WHAT TO PRODUCE:
Below are some entries. Copy each line that holds the string "console".
*** INPUT MATERIAL
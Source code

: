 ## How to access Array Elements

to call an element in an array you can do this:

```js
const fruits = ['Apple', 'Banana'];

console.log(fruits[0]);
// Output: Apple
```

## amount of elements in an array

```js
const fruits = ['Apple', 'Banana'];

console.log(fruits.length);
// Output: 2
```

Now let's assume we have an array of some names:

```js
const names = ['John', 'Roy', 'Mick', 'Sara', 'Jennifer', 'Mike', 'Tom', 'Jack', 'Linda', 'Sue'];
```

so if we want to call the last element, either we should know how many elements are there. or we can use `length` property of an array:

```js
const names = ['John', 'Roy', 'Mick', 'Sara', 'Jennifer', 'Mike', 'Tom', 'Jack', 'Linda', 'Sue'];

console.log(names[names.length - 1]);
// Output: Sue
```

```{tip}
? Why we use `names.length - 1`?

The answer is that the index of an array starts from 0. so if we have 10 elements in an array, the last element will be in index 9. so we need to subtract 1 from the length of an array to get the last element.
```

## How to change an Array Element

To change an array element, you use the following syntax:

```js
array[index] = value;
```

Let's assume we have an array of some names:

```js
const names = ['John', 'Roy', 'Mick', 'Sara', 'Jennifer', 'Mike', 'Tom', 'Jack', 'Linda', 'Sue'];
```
******
RESPONSE:
console.log(fruits[0]);
console.log(fruits.length);
console.log(names[names.length - 1]);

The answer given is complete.